O debate sobre os efeitos da política de cotas raciais no Brasil merece outra postagem. Algumas notícias não têm sido positivas. Ora se questiona a eficácia ora se questiona a legitimidade. Site G1 - Cota racial na Universidade Estadual de Ponta Grossa tem demanda zero; Justiça nega a aluna aprovada por cota racial retorno a universidade federal.

Concordo, no entanto, que faltam estudos para avaliar o impacto da política de cotas raciais no médio e longo prazos. Mesmo porque, a medida foi adotada há poucos anos.

O jornal Estadão resumiu alguns Indicadores Sociais de 2008. O histórico permanece. A desigualdade social opera por diferentes mecanismos, entre eles, "gênero", "idade" e “raça”. Mulheres, crianças e negros são mais vulneráveis do ponto de vista social. Isto não quer dizer, porém, exclusivamente.
MÉDIA DE ANOS DE ESTUDOS NO BRASIL - brancos (9 anos); negros (7,1 anos).
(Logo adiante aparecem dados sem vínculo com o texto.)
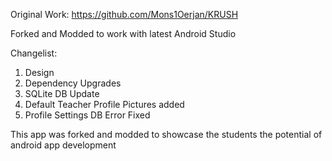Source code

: Original Work: https://github.com/Mons1Oerjan/KRUSH

Forked and Modded to work with latest Android Studio

Changelist:
1. Design
2. Dependency Upgrades
3. SQLite DB Update
4. Default Teacher Profile Pictures added
5. Profile Settings DB Error Fixed


This app was forked and modded to showcase the students the potential of android app development


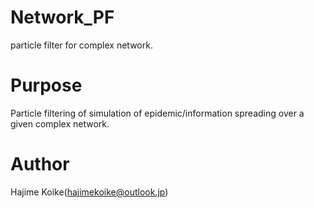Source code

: # Network_PF
 particle filter for complex network. 

# Purpose
 Particle filtering of simulation of epidemic/information spreading over a given complex network. 
 
# Author
  Hajime Koike(hajimekoike@outlook.jp)
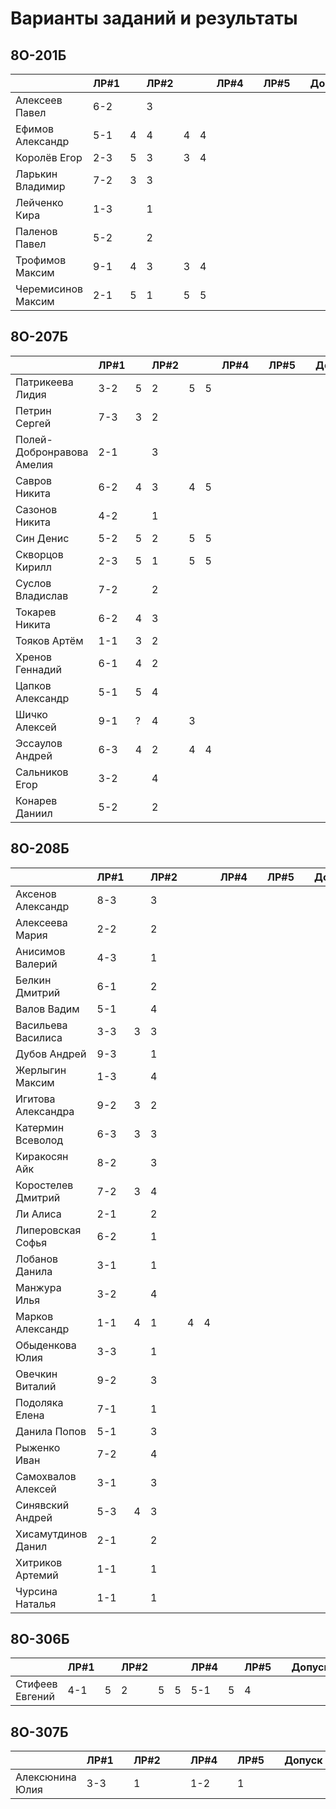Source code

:# Варианты заданий и результаты

## 8О-201Б
|                           | ЛР#1 |   | ЛР#2 |   |   | ЛР#4 |   | ЛР#5 |   |   Допуск   |
|---------------------------|------|---|------|---|---|------|---|------|---|------------|
| Алексеев Павел            | 6-2  |   |  3   |   |   |      |   |      |   |            |
| Ефимов Александр          | 5-1  | 4 |  4   | 4 | 4 |      |   |      |   |            |
| Королёв Егор              | 2-3  | 5 |  3   | 3 | 4 |      |   |      |   |            |
| Ларькин Владимир          | 7-2  | 3 |  3   |   |   |      |   |      |   |            |
| Лейченко Кира             | 1-3  |   |  1   |   |   |      |   |      |   |            |
| Паленов Павел             | 5-2  |   |  2   |   |   |      |   |      |   |            |
| Трофимов Максим           | 9-1  | 4 |  3   | 3 | 4 |      |   |      |   |            |
| Черемисинов Максим        | 2-1  | 5 |  1   | 5 | 5 |      |   |      |   |            |

## 8О-207Б
|                           | ЛР#1 |   | ЛР#2 |   |   | ЛР#4 |   | ЛР#5 |   |   Допуск   |
|---------------------------|------|---|------|---|---|------|---|------|---|------------|
| Патрикеева Лидия          | 3-2  | 5 |  2   | 5 | 5 |      |   |      |   |            |
| Петрин Сергей             | 7-3  | 3 |  2   |   |   |      |   |      |   |            |
| Полей-Добронравова Амелия | 2-1  |   |  3   |   |   |      |   |      |   |            |
| Савров Никита             | 6-2  | 4 |  3   | 4 | 5 |      |   |      |   |            |
| Сазонов Никита            | 4-2  |   |  1   |   |   |      |   |      |   |            |
| Син Денис                 | 5-2  | 5 |  2   | 5 | 5 |      |   |      |   |            |
| Скворцов Кирилл           | 2-3  | 5 |  1   | 5 | 5 |      |   |      |   |            |
| Суслов Владислав          | 7-2  |   |  2   |   |   |      |   |      |   |            |
| Токарев Никита            | 6-2  | 4 |  3   |   |   |      |   |      |   |            |
| Тояков Артём              | 1-1  | 3 |  2   |   |   |      |   |      |   |            |
| Хренов Геннадий           | 6-1  | 4 |  2   |   |   |      |   |      |   |            |
| Цапков Александр          | 5-1  | 5 |  4   |   |   |      |   |      |   |            |
| Шичко Алексей             | 9-1  | ? |  4   | 3 |   |      |   |      |   |            |
| Эссаулов Андрей           | 6-3  | 4 |  2   | 4 | 4 |      |   |      |   |            |
| Сальников Егор            | 3-2  |   |  4   |   |   |      |   |      |   |            |
| Конарев Даниил            | 5-2  |   |  2   |   |   |      |   |      |   |            |

## 8О-208Б
|                           | ЛР#1 |   | ЛР#2 |   |   | ЛР#4 |   | ЛР#5 |   |   Допуск   |
|---------------------------|------|---|------|---|---|------|---|------|---|------------|
| Аксенов Александр         | 8-3  |   |  3   |   |   |      |   |      |   |            |
| Алексеева Мария           | 2-2  |   |  2   |   |   |      |   |      |   |            |
| Анисимов Валерий          | 4-3  |   |  1   |   |   |      |   |      |   |            |
| Белкин Дмитрий            | 6-1  |   |  2   |   |   |      |   |      |   |            |
| Валов Вадим               | 5-1  |   |  4   |   |   |      |   |      |   |            |
| Васильева Василиса        | 3-3  | 3 |  3   |   |   |      |   |      |   |            |
| Дубов Андрей              | 9-3  |   |  1   |   |   |      |   |      |   |            |
| Жерлыгин Максим           | 1-3  |   |  4   |   |   |      |   |      |   |            |
| Игитова Александра        | 9-2  | 3 |  2   |   |   |      |   |      |   |            |
| Катермин Всеволод         | 6-3  | 3 |  3   |   |   |      |   |      |   |            |
| Киракосян Айк             | 8-2  |   |  3   |   |   |      |   |      |   |            |
| Коростелев Дмитрий        | 7-2  | 3 |  4   |   |   |      |   |      |   |            |
| Ли Алиса                  | 2-1  |   |  2   |   |   |      |   |      |   |            |
| Липеровская Софья         | 6-2  |   |  1   |   |   |      |   |      |   |            |
| Лобанов Данила            | 3-1  |   |  1   |   |   |      |   |      |   |            |
| Манжура Илья              | 3-2  |   |  4   |   |   |      |   |      |   |            |
| Марков Александр          | 1-1  | 4 |  1   | 4 | 4 |      |   |      |   |            |
| Обыденкова Юлия           | 3-3  |   |  1   |   |   |      |   |      |   |            |
| Овечкин Виталий           | 9-2  |   |  3   |   |   |      |   |      |   |            |
| Подоляка Елена            | 7-1  |   |  1   |   |   |      |   |      |   |            |
| Данила Попов              | 5-1  |   |  3   |   |   |      |   |      |   |            |
| Рыженко Иван              | 7-2  |   |  4   |   |   |      |   |      |   |            |
| Самохвалов Алексей        | 3-1  |   |  3   |   |   |      |   |      |   |            |
| Синявский Андрей          | 5-3  | 4 |  3   |   |   |      |   |      |   |            |
| Хисамутдинов Данил        | 2-1  |   |  2   |   |   |      |   |      |   |            |
| Хитриков Артемий          | 1-1  |   |  1   |   |   |      |   |      |   |            |
| Чурсина Наталья           | 1-1  |   |  1   |   |   |      |   |      |   |            |

## 8О-306Б
|                           | ЛР#1 |   | ЛР#2 |   |   | ЛР#4 |   | ЛР#5 |   |   Допуск   |
|---------------------------|------|---|------|---|---|------|---|------|---|------------|
| Стифеев Евгений           | 4-1  | 5 |  2   | 5 | 5 | 5-1  | 5 |  4   |   |            |

## 8О-307Б
|                           | ЛР#1 |   | ЛР#2 |   |   | ЛР#4 |   | ЛР#5 |   |   Допуск   |
|---------------------------|------|---|------|---|---|------|---|------|---|------------|
| Алексюнина Юлия           | 3-3  |   |  1   |   |   | 1-2  |   |  1   |   |            |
A diferença está em 1,9. A situação educacional é problemática para ambos os grupos.
RENDA MÉDIA NO BRASIL – brancos (3,7 salários mínimos mensais) e negros/pardos (2 smm). A pobreza, embora atinja com mais intensidade negros e pardos, define a situação de uma boa parte dos brancos.

http://www.estadao.com.br/especiais/desigualdades-sociais-ainda-sao-desafio,74100.htm

É difícil justificar uma política calcada em apenas uma dimensão da desigualdade social. Por exemplo, 10 vagas por cotas sociais. Uma distribuição hipotética: 5 vagas para negros pobres, 3 vagas para pardos pobres e 2 vagas para brancos pobres. Se a população negra é mais pobre, ela preencheria o maior número de vagas por cota social. Não vejo contradição.

Atualizando o placar do STF. José Antonio Dias Toffoli estará impedido de julgar a matéria, porque, a frente da AGU, se manifestou favoravelmente a ela.

Errei ao utilizar o termo "minoria raivosa". Foi uma resposta ao ataque grosseiro aos meus comentários. Eu deveria ter relevado a provocação.

Renato disse...

Sim, a desigualdade tem vários aspectos. A política de cotas raciais contempla um deles e não é incompatível com outras políticas, como cotas sociais.

A renda dos brancos é quase o dobro das dos negros, segundo os dados apresentados por você.

A sua distribuíção hipotética para cotas sociais não me parece adequada. Quem garante que, automaticamente, o grupo mais pobre - os negros - ocupará uma maior número de vagas? É plausível supor que a sua condição de maior pobreza potencializa ainda mais as desvantagens, dificultando concorrer em condições de igualdade até mesmo com os seus irmãos de pobreza (isto é, menos pobres).

Por fim, discussões operacionais e avaliativas à parte (sempre muito importantes), o que me incomoda é a produção do silência em torno da "raça" no Brasil. Se você concorda que há racismo e que, portanto, pessoas orientam a sua conduta em função da cor da pele dos outros e que isso produz desigualdades, insisto em perguntar: por que não políticas que levem isso em consideração? Por que temer tanto o assunto? A meu ver isso é inclusive contra-producente do ponto de vista da construção de uma sociedade mais harmoniosa (o que, efetivamente, não somos). Como não temos um histórico de violência aberta nessa área (combates raciais), esse tipo de política poderia ser valorizado inclusive pelo seu aspecto simbólico. Como se disséssemos: "a sociedade brasileira reconhece a injustiça histórica e está fazendo algo para repará-la". Seria uma forma de evitar que chegássemos ao ponto que vcs querem evitar pelo silêncio. Creio que os efeitos são, feitas as contas, mais positivos do que negativos.

Por fim, Celso, o exemplo de Ponta Grossa suscita curiosidade. Não sei não, mas creio que não há demanda ali por vagas de cota, entre outras coisas, pelo número reduzido de negros na população da cidade. É uma especulação.